● Task to complete
Images in the records should be skipped while the rest is transcribed verbatim.

(Pictures paired with source code)

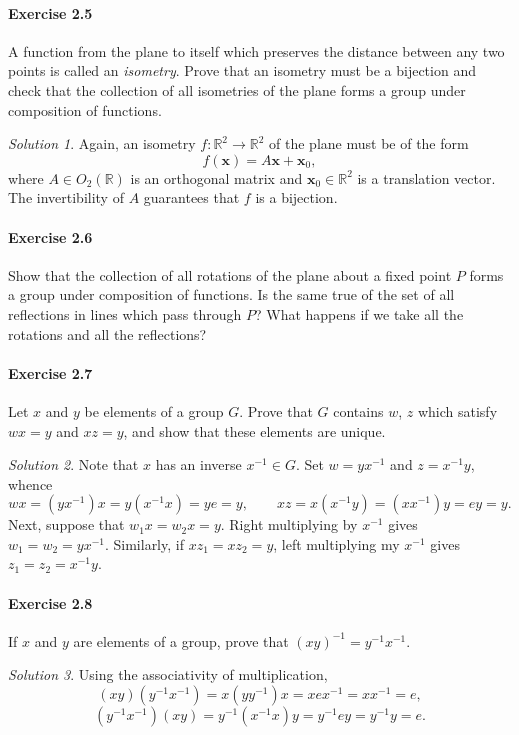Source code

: \documentclass[11pt]{report}
\def\R{\mathbb{R}}
\renewcommand\vec\boldsymbol
\def\vx{\vec{x}}
\theoremstyle{remark}
\newtheorem*{solution}{Solution}
\begin{document}
    \paragraph{Exercise 2.5} A function from the plane to itself which preserves the
    distance between any two points is called an \textit{isometry}. Prove that an
    isometry must be a bijection and check that the collection of all isometries of
    the plane forms a group under composition of functions.
    \begin{solution}
        Again, an isometry $f\colon \R^2 \to \R^2$ of the plane must be of the form
        \[
            f(\vx) = A\vx + \vx_0,
        \] where $A \in O_2(\R)$ is an orthogonal matrix and $\vx_0 \in \R^2$ is a
        translation vector. The invertibility of $A$ guarantees that $f$ is a
        bijection.
    \end{solution}
    
    \paragraph{Exercise 2.6} Show that the collection of all rotations of the plane
    about a fixed point $P$ forms a group under composition of functions. Is the
    same true of the set of all reflections in lines which pass through $P$? What
    happens if we take all the rotations and all the reflections?

    \paragraph{Exercise 2.7} Let $x$ and $y$ be elements of a group $G$. Prove that
    $G$ contains $w$, $z$ which satisfy $wx = y$ and $xz = y$, and show that these
    elements are unique.
    \begin{solution}
        Note that $x$ has an inverse $x^{-1} \in G$. Set $w = yx^{-1}$ and $z =
        x^{-1}y$, whence \[
            wx = (yx^{-1})x = y(x^{-1}x) = ye = y, \qquad
            xz = x(x^{-1}y) = (xx^{-1})y = ey = y.
        \] Next, suppose that $w_1x = w_2x = y$. Right multiplying by $x^{-1}$ gives
        $w_1 = w_2 = yx^{-1}$. Similarly, if $xz_1 = xz_2 = y$, left multiplying my
        $x^{-1}$ gives $z_1 = z_2 = x^{-1}y$.
    \end{solution}

    \paragraph{Exercise 2.8} If $x$ and $y$ are elements of a group, prove that
    $(xy)^{-1} = y^{-1}x^{-1}$.
    \begin{solution}
        Using the associativity of multiplication, \[
            (xy)(y^{-1}x^{-1}) = x(yy^{-1})x = xex^{-1} = x x^{-1} = e,
        \]\[
            (y^{-1}x^{-1})(xy) = y^{-1}(x^{-1}x)y = y^{-1}ey = y^{-1}y = e.
        \] 
    \end{solution}
\end{document}

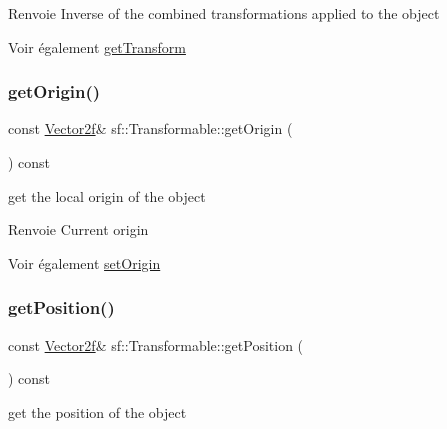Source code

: \begin{DoxyReturn}{Renvoie}
Inverse of the combined transformations applied to the object
\end{DoxyReturn}
\begin{DoxySeeAlso}{Voir également}
\hyperlink{classsf_1_1Transformable_a7f7c3f0bab3f162b13613904fbdbb9ad}{get\+Transform} 
\end{DoxySeeAlso}
\mbox{\label{classsf_1_1Transformable_a37ea3500afac234814a43ce809ef264e}} 
\subsubsection{\texorpdfstring{get\+Origin()}{getOrigin()}}
{\footnotesize\ttfamily const \hyperlink{classsf_1_1Vector2}{Vector2f}\& sf\+::\+Transformable\+::get\+Origin (\begin{DoxyParamCaption}{ }\end{DoxyParamCaption}) const}



get the local origin of the object 

\begin{DoxyReturn}{Renvoie}
Current origin
\end{DoxyReturn}
\begin{DoxySeeAlso}{Voir également}
\hyperlink{classsf_1_1Transformable_a56c67bd80aae8418d13fb96c034d25ec}{set\+Origin} 
\end{DoxySeeAlso}
\mbox{\label{classsf_1_1Transformable_a73f9739bc6e74db2cea154bc8e94ec46}} 
\subsubsection{\texorpdfstring{get\+Position()}{getPosition()}}
{\footnotesize\ttfamily const \hyperlink{classsf_1_1Vector2}{Vector2f}\& sf\+::\+Transformable\+::get\+Position (\begin{DoxyParamCaption}{ }\end{DoxyParamCaption}) const}



get the position of the object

● Answer space
Source code

: \documentclass[11pt]{report}
\def\R{\mathbb{R}}
\renewcommand\vec\boldsymbol
\def\vx{\vec{x}}
\theoremstyle{remark}
\newtheorem*{solution}{Solution}
\begin{document}
    \paragraph{Exercise 2.5} A function from the plane to itself which preserves the
    distance between any two points is called an \textit{isometry}. Prove that an
    isometry must be a bijection and check that the collection of all isometries of
    the plane forms a group under composition of functions.
    \begin{solution}
        Again, an isometry $f\colon \R^2 \to \R^2$ of the plane must be of the form
        \[
            f(\vx) = A\vx + \vx_0,
        \] where $A \in O_2(\R)$ is an orthogonal matrix and $\vx_0 \in \R^2$ is a
        translation vector. The invertibility of $A$ guarantees that $f$ is a
        bijection.
    \end{solution}
    
    \paragraph{Exercise 2.6} Show that the collection of all rotations of the plane
    about a fixed point $P$ forms a group under composition of functions. Is the
    same true of the set of all reflections in lines which pass through $P$? What
    happens if we take all the rotations and all the reflections?

    \paragraph{Exercise 2.7} Let $x$ and $y$ be elements of a group $G$. Prove that
    $G$ contains $w$, $z$ which satisfy $wx = y$ and $xz = y$, and show that these
    elements are unique.
    \begin{solution}
        Note that $x$ has an inverse $x^{-1} \in G$. Set $w = yx^{-1}$ and $z =
        x^{-1}y$, whence \[
            wx = (yx^{-1})x = y(x^{-1}x) = ye = y, \qquad
            xz = x(x^{-1}y) = (xx^{-1})y = ey = y.
        \] Next, suppose that $w_1x = w_2x = y$. Right multiplying by $x^{-1}$ gives
        $w_1 = w_2 = yx^{-1}$. Similarly, if $xz_1 = xz_2 = y$, left multiplying my
        $x^{-1}$ gives $z_1 = z_2 = x^{-1}y$.
    \end{solution}

    \paragraph{Exercise 2.8} If $x$ and $y$ are elements of a group, prove that
    $(xy)^{-1} = y^{-1}x^{-1}$.
    \begin{solution}
        Using the associativity of multiplication, \[
            (xy)(y^{-1}x^{-1}) = x(yy^{-1})x = xex^{-1} = x x^{-1} = e,
        \]\[
            (y^{-1}x^{-1})(xy) = y^{-1}(x^{-1}x)y = y^{-1}ey = y^{-1}y = e.
        \] 
    \end{solution}
\end{document}

Source code

: \begin{DoxyReturn}{Renvoie}
Inverse of the combined transformations applied to the object
\end{DoxyReturn}
\begin{DoxySeeAlso}{Voir également}
\hyperlink{classsf_1_1Transformable_a7f7c3f0bab3f162b13613904fbdbb9ad}{get\+Transform} 
\end{DoxySeeAlso}
\mbox{\label{classsf_1_1Transformable_a37ea3500afac234814a43ce809ef264e}} 
\subsubsection{\texorpdfstring{get\+Origin()}{getOrigin()}}
{\footnotesize\ttfamily const \hyperlink{classsf_1_1Vector2}{Vector2f}\& sf\+::\+Transformable\+::get\+Origin (\begin{DoxyParamCaption}{ }\end{DoxyParamCaption}) const}



get the local origin of the object 

\begin{DoxyReturn}{Renvoie}
Current origin
\end{DoxyReturn}
\begin{DoxySeeAlso}{Voir également}
\hyperlink{classsf_1_1Transformable_a56c67bd80aae8418d13fb96c034d25ec}{set\+Origin} 
\end{DoxySeeAlso}
\mbox{\label{classsf_1_1Transformable_a73f9739bc6e74db2cea154bc8e94ec46}} 
\subsubsection{\texorpdfstring{get\+Position()}{getPosition()}}
{\footnotesize\ttfamily const \hyperlink{classsf_1_1Vector2}{Vector2f}\& sf\+::\+Transformable\+::get\+Position (\begin{DoxyParamCaption}{ }\end{DoxyParamCaption}) const}



get the position of the object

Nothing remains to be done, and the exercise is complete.